Título: Nome de Néstor Kirchner invade locais públicos
Autor: Palacios, Ariel
Fonte: O Estado de São Paulo, 09/10/2011, Internacional, p. A20/21

Milhares de argentinos podem acordar, sair de suas casas na Rua Néstor Kirchner, pegar a Avenida Néstor Kirchner, passar pelo túnel Néstor Kirchner, deixar os filhos nas escolas Néstor Kirchner, torcer para algum deles conseguir uma bolsa de estudos Néstor Kirchner. Depois, pegarão um ônibus na rodoviária Néstor Kirchner e viajarão para Rio Gallegos ou Formosa, onde estão as estátuas de Néstor Kirchner.

Tudo isso pode ocorrer porque, menos de 24 horas depois de sua morte - no dia 27 de outubro de 2010 -, tinha início uma mania nacional de renomear edifícios públicos, rodovias, pontes e as mais diversas obras públicas com o nome do ex-presidente argentino.

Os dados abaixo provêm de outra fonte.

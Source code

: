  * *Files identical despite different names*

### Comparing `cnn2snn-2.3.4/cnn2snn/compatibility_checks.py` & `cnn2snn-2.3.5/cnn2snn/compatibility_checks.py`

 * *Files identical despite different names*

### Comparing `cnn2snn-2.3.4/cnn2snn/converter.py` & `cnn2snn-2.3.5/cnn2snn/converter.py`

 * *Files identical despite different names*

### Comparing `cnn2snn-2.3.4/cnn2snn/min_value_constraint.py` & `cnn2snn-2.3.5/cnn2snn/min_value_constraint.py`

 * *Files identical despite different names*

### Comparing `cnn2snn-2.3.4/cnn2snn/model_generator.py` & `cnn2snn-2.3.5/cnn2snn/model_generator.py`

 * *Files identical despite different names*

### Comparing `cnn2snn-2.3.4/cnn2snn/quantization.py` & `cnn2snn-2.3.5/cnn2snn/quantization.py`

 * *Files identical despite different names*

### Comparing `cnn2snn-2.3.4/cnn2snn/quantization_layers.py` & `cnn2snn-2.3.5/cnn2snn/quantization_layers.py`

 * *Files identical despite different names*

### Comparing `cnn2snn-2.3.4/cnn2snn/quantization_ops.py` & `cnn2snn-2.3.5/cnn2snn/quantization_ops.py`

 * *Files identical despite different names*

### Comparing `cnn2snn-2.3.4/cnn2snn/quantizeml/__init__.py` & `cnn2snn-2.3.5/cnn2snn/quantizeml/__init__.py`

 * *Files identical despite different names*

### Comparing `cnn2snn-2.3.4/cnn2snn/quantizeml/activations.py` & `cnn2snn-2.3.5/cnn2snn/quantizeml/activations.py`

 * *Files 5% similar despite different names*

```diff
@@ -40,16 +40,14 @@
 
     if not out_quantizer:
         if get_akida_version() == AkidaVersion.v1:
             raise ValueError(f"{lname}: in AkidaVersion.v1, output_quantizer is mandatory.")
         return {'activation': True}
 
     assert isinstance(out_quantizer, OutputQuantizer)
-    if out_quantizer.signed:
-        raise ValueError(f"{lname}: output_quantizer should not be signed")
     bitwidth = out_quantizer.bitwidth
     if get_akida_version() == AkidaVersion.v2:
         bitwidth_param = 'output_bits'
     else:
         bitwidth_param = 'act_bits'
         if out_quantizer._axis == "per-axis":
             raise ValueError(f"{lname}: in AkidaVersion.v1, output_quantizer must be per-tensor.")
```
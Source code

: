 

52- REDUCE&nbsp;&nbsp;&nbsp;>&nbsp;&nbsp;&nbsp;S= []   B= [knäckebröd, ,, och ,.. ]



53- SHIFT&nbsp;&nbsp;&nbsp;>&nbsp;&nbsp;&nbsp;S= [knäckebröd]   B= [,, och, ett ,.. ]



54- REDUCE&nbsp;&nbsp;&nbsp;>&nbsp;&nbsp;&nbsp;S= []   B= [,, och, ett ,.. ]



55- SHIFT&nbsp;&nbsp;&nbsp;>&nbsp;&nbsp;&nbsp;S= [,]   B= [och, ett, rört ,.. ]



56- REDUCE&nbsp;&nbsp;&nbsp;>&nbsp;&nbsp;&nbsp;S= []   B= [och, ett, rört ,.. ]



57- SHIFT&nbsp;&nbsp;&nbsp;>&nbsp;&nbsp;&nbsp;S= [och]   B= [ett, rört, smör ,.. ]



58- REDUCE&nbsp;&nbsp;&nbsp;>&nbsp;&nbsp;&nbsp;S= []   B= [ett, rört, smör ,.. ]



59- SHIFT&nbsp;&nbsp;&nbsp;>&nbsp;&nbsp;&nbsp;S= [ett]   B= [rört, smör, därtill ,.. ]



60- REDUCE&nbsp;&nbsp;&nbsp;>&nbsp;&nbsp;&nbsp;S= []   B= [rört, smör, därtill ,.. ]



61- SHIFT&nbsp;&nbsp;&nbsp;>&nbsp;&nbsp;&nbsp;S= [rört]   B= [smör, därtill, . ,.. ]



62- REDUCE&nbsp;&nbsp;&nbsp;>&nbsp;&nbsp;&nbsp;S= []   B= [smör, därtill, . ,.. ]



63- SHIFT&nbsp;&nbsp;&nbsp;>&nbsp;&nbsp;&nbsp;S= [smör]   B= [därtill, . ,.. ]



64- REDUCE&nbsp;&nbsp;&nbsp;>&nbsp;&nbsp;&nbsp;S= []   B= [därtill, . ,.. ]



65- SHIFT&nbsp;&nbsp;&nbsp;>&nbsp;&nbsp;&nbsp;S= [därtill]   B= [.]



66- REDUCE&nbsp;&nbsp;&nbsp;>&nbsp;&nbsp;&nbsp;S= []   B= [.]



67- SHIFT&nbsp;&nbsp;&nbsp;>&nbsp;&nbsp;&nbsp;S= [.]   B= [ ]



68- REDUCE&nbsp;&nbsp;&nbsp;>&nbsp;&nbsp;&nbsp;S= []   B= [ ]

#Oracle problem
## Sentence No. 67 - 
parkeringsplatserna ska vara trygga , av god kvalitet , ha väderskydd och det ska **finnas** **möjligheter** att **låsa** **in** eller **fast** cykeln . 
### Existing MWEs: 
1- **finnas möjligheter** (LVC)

O historiador Pablo Vázquez, coordenador do arquivo do Instituto Nacional de Pesquisas Históricas do Museu Eva Perón, em Buenos Aires, afirmou ao Estado que Cristina e o ex-presidente Juan Domingo Perón tiveram o ponto comum da morte de seus cônjuges, "que tinham poderes similares ou iguais aos deles", com grande impacto político.

Vázquez, no entanto, destaca que a onda atual não se compara ao fenômeno ocorrido nos anos 50, após a morte de Evita, quando o governo peronista transformou o território de La Pampa - no centro do país - em "Província Eva Perón" e a cidade de La Plata em "Ciudad Eva Perón".

Na mesma época, o território do Chaco recebeu o nome de "Província Presidente Perón". Uma linha de carros fabricados na Argentina foi batizada com o nome de "O Justicialista" (o peronista).

De acordo com o historiador Luis Romero, Cristina "insinua práticas e representações que colocam Kirchner em uma esfera sobrenatural que motiva seus militantes e inspira a presidente". Romero afirma que o que a presidente faz com a figura de Néstor Kirchner é "algo similar àquilo que Augusto fez com Júlio César", em referência à idolatria que o imperador romano pôs em prática após a morte de seu tio e general.

'Batalha cultural'. Já a socióloga Beatriz Sarlo, autora do best-seller A audácia e o Cálculo, que disseca a estrutura de poder do casal Kirchner, acredita que exista uma "batalha cultural do kirchnerismo", que inclui "uma renovação da simbologia peronista que conta com o dinheiro do Estado argentino". / A.P.